Task description » Read the data below line by line and copy each one with "Fall" in it.

Data for analysis »
+--
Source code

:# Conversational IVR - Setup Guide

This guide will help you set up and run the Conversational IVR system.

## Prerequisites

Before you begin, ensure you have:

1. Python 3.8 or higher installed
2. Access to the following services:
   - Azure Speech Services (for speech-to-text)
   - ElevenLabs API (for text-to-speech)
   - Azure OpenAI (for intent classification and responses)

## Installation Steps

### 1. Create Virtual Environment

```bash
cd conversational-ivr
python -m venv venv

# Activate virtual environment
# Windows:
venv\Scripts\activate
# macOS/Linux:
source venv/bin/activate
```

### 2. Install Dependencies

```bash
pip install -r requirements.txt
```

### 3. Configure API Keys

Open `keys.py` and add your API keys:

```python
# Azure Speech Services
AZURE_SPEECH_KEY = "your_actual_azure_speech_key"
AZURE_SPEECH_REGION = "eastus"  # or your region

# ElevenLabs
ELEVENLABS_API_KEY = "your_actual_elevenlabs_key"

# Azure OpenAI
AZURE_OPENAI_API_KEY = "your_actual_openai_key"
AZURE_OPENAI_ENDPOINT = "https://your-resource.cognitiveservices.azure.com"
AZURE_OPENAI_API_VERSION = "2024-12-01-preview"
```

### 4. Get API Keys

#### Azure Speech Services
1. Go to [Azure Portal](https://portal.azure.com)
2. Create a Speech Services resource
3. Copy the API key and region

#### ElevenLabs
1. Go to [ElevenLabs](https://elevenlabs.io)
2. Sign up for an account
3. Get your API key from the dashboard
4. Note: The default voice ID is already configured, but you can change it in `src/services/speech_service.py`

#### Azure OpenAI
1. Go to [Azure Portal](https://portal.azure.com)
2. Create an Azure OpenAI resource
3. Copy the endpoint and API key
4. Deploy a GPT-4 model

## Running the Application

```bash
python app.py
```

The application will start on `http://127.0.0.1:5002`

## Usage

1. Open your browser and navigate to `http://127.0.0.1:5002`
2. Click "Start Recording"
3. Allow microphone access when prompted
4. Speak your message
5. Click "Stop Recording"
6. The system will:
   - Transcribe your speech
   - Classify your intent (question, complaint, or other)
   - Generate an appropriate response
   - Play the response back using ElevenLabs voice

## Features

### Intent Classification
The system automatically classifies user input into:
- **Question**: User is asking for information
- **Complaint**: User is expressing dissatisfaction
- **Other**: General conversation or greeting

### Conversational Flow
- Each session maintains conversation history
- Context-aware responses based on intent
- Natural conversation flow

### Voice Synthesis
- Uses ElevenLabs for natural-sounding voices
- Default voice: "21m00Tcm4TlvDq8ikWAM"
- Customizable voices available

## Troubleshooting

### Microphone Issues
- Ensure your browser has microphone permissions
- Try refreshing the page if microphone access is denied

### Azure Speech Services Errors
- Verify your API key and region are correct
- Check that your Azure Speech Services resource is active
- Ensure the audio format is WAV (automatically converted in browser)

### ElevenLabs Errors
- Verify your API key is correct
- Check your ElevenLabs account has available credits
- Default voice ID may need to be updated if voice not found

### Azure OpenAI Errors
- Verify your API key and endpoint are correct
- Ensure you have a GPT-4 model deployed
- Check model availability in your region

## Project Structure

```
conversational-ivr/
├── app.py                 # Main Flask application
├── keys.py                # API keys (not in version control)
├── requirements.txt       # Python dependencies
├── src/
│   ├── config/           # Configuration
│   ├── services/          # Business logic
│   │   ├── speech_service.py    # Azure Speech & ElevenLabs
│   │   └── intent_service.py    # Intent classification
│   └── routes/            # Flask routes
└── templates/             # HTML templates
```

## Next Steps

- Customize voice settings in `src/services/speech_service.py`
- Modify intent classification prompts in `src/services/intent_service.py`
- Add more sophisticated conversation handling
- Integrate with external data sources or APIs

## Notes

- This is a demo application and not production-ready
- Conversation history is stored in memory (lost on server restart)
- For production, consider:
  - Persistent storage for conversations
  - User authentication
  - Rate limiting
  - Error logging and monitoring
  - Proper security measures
+--
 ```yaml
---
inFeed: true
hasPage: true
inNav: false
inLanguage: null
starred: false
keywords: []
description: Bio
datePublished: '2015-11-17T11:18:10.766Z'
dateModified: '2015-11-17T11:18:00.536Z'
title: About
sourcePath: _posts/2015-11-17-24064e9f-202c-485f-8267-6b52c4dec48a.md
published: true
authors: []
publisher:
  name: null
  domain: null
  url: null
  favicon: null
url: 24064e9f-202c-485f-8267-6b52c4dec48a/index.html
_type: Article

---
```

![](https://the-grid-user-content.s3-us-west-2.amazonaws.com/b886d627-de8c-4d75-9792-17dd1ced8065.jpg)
+--
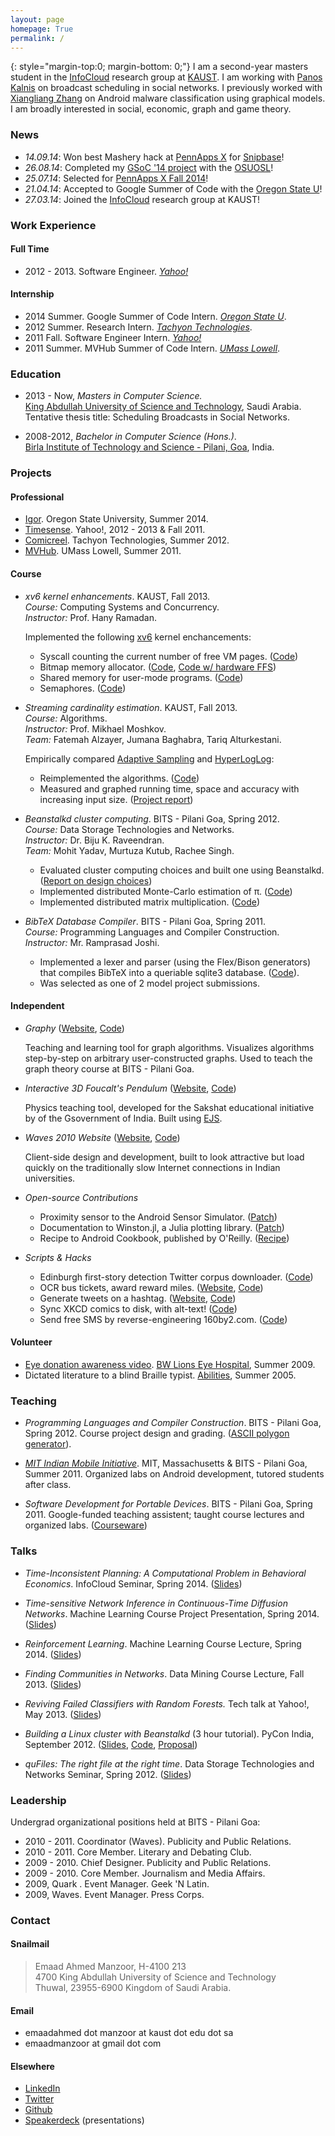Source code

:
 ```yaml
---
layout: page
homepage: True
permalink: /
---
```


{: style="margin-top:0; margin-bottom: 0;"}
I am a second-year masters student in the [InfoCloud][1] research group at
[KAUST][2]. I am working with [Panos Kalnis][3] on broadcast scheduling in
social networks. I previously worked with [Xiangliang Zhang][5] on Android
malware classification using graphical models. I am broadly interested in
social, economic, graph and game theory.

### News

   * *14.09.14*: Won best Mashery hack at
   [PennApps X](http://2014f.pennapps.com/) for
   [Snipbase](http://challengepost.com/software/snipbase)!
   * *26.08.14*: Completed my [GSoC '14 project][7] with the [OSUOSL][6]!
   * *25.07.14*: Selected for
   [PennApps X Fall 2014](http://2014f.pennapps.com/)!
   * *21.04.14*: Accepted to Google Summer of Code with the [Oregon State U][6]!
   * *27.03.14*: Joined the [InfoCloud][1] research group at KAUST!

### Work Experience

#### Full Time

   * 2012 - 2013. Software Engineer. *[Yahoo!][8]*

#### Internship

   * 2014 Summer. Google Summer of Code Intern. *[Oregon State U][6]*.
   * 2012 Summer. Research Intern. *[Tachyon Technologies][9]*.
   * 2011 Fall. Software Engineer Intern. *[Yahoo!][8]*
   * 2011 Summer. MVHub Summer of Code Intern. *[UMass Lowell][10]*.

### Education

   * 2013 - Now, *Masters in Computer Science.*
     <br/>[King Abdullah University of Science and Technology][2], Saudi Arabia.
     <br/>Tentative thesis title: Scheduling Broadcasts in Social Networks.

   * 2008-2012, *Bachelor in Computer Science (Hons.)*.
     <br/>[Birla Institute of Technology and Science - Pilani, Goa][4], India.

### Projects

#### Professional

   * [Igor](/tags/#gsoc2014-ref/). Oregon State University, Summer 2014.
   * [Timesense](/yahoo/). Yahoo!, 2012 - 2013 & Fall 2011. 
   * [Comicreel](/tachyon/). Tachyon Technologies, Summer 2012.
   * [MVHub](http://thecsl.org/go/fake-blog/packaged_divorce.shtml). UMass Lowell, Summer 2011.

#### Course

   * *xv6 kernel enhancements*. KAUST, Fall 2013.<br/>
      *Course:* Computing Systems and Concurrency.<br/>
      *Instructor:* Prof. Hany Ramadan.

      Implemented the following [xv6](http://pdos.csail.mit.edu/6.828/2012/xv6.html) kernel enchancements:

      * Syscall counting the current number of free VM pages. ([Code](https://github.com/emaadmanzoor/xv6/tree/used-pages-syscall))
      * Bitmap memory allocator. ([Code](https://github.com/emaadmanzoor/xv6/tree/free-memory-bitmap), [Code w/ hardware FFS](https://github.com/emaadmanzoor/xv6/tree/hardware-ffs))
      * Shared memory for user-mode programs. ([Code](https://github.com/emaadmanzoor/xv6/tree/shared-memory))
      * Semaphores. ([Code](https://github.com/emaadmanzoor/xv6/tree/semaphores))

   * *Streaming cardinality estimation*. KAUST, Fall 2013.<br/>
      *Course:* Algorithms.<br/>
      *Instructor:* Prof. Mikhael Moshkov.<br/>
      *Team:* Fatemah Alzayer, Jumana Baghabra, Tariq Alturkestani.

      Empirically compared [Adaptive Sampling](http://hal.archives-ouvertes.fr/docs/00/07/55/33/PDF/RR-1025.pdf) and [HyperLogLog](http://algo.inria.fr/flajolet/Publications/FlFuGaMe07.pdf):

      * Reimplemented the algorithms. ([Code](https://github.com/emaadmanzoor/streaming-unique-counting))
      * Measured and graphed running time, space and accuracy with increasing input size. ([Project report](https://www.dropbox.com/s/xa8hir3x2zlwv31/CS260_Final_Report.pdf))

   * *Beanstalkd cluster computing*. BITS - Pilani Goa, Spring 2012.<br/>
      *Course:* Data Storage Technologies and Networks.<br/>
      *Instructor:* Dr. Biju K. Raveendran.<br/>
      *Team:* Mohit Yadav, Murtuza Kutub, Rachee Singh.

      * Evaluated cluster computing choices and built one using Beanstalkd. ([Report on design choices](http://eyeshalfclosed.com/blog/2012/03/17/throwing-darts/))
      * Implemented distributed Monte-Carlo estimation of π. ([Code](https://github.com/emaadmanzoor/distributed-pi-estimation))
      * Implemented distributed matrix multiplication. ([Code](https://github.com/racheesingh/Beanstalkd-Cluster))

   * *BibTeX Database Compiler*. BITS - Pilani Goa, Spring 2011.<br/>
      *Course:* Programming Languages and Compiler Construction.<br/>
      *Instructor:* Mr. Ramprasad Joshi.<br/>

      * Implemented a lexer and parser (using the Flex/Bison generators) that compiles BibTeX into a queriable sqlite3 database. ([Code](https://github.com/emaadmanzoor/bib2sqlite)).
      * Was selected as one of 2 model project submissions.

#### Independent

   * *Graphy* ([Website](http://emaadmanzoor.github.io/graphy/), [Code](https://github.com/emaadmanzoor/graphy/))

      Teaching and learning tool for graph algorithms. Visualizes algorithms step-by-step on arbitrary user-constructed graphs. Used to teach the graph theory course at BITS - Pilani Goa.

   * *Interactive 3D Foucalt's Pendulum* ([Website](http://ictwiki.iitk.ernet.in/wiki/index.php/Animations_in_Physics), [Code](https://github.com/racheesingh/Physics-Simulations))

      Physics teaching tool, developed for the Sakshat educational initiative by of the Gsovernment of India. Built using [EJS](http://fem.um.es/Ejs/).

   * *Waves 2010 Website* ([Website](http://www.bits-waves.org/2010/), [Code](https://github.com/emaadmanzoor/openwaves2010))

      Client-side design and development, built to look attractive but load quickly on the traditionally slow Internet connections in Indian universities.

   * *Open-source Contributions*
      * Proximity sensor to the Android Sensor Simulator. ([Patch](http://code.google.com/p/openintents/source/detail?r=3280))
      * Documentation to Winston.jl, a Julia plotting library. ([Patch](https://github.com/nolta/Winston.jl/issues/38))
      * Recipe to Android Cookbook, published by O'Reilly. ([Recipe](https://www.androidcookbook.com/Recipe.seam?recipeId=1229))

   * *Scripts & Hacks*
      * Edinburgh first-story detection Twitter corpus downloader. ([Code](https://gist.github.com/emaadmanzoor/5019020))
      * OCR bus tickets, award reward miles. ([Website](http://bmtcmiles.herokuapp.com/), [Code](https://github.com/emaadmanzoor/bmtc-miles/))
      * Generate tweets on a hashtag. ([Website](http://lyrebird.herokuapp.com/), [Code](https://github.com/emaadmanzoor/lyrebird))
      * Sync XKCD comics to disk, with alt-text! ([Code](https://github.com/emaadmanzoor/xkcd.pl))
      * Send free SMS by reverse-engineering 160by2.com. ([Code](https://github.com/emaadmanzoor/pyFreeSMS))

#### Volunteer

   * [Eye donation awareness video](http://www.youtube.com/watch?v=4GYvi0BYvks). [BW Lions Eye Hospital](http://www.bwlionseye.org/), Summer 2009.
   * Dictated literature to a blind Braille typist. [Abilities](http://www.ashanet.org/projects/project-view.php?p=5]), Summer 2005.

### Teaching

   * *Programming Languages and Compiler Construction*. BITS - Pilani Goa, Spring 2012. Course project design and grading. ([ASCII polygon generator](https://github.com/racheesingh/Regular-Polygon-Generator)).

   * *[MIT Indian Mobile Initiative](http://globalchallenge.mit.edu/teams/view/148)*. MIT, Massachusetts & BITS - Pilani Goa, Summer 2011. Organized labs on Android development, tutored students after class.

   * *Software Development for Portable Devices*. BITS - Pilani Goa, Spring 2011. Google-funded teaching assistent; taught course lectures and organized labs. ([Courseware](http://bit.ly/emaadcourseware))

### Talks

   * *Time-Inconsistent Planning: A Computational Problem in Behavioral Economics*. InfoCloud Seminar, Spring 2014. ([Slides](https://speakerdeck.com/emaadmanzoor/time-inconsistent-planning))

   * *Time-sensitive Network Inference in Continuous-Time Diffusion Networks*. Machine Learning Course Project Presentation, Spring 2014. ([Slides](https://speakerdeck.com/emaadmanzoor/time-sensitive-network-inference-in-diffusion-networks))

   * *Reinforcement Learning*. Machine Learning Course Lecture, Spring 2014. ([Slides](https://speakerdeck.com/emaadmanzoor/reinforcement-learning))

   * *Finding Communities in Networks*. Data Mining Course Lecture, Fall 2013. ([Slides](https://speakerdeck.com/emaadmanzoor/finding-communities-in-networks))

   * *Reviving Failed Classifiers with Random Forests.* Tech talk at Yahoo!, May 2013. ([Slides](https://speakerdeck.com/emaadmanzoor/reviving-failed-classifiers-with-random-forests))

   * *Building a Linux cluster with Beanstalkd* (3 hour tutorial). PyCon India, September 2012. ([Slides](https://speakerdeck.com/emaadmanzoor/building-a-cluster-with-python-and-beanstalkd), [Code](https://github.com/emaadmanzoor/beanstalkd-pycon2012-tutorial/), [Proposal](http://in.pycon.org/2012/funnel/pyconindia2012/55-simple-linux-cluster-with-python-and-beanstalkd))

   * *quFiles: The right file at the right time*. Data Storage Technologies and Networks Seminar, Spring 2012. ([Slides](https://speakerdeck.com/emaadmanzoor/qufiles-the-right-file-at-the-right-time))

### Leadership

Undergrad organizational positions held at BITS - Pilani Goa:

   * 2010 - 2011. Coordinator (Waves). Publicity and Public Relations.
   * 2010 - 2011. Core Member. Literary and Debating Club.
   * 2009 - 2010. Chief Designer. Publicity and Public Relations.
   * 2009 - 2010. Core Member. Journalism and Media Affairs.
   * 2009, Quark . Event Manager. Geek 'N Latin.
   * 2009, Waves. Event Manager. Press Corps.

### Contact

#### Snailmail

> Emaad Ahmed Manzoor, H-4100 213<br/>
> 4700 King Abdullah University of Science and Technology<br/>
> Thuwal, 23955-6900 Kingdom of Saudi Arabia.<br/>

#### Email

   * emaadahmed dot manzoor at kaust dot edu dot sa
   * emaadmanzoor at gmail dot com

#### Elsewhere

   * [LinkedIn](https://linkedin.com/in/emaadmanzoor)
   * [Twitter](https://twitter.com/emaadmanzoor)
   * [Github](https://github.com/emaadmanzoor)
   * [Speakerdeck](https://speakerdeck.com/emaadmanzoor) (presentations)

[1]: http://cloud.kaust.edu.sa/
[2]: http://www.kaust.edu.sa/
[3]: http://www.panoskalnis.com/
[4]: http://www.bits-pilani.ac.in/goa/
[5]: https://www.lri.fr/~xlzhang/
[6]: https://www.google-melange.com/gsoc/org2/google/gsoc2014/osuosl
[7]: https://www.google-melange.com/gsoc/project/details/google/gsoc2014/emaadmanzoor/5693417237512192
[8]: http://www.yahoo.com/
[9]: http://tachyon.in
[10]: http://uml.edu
+--
Response to the exercise »
   [PennApps X Fall 2014](http://2014f.pennapps.com/)!
   * 2011 Fall. Software Engineer Intern. *[Yahoo!][8]*
   * [Timesense](/yahoo/). Yahoo!, 2012 - 2013 & Fall 2011. 
   * *xv6 kernel enhancements*. KAUST, Fall 2013.<br/>
   * *Streaming cardinality estimation*. KAUST, Fall 2013.<br/>
   * *Finding Communities in Networks*. Data Mining Course Lecture, Fall 2013. ([Slides](https://speakerdeck.com/emaadmanzoor/finding-communities-in-networks))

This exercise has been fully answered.